KARACHI: Ethnic, sectarian and politically linked violence in Karachi has killed at least 300 people so far this year, a human rights organisation said on Tuesday.

Parts of the country’s financial capital have become battlegrounds in the last week, with authorities unable to prevent spiralling violence blamed on activists from political parties representing competing ethnic groups.

“About 300 people have been the victims of violent shootings in the last three months,” Zohra Yusuf, chairwoman of the Human Rights Commission of Pakistan (HRCP), told AFP.

The HRCP previously said 1,715 people were killed last year in sudden flare-ups of violence in the city, which is Pakistan’s most populous.

“The figures compiled by our staff and the death toll for the last three months confirmed by the police shows the number of victims of violence was not less than 300,” Yusuf said.

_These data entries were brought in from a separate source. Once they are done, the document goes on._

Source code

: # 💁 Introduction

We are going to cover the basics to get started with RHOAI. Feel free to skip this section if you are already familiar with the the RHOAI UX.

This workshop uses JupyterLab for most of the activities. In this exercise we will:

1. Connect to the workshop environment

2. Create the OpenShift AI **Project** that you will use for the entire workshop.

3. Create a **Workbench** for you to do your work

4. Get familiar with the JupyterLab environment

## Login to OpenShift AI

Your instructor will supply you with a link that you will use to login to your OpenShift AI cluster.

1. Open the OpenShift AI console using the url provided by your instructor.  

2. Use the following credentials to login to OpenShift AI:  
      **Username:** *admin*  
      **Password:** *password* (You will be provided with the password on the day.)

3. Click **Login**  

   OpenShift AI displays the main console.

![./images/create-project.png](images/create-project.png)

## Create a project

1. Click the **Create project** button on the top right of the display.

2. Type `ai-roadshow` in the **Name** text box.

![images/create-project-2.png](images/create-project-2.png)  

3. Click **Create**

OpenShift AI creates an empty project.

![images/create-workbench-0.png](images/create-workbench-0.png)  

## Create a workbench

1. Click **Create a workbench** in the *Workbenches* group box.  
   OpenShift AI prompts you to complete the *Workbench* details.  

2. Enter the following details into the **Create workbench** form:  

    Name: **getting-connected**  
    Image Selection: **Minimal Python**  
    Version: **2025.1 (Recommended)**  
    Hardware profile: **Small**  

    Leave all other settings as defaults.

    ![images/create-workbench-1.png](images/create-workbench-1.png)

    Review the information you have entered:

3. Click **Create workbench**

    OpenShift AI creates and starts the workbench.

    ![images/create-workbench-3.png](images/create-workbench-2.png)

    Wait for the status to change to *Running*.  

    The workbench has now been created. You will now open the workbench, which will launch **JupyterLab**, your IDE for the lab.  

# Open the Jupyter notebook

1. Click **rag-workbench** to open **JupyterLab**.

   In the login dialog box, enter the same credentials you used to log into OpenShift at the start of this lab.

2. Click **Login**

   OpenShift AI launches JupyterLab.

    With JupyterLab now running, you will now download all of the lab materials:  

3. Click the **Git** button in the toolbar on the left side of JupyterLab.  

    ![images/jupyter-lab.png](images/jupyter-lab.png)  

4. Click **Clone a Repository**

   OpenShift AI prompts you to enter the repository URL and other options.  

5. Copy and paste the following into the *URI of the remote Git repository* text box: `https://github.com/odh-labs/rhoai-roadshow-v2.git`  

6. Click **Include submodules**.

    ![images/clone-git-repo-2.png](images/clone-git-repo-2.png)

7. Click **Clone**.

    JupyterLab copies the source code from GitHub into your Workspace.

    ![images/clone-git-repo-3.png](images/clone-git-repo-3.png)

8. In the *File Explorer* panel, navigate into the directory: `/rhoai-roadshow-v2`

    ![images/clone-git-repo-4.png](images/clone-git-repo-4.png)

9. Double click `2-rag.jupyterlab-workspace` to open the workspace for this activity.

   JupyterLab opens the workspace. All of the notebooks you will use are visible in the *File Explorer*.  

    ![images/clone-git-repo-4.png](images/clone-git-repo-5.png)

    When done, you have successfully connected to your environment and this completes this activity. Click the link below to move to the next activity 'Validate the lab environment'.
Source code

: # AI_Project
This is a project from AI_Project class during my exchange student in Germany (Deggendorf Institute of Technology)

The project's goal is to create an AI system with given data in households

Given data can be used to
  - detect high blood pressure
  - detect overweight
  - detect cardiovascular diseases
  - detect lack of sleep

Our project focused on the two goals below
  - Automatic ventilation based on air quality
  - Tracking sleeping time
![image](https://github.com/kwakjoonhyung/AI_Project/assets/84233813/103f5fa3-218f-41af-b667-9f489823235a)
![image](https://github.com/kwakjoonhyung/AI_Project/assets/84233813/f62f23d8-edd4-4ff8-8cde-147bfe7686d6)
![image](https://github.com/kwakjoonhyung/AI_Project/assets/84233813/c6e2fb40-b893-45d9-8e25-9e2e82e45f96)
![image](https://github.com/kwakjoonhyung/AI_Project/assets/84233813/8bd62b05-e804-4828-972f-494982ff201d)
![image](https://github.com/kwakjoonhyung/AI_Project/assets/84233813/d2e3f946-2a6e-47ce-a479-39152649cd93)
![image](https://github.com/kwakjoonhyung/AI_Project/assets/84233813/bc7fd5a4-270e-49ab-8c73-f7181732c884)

The figures include the assassination of 49 political activists, while the rest of the victims were people with no political affiliations, the HRCP statement said.

The government has campaigned to end the clashes and deployed hundreds of additional police and paramilitary forces in the city, but the killings have continued with at least 24 people reported dead in the past week.

Much of the violence has been blamed on tensions between supporters of the Muttahida Qaumi Movement (MQM), rooted in the Urdu-speaking majority, and the Awami National Party (ANP), which represents ethnic Pashtun migrants.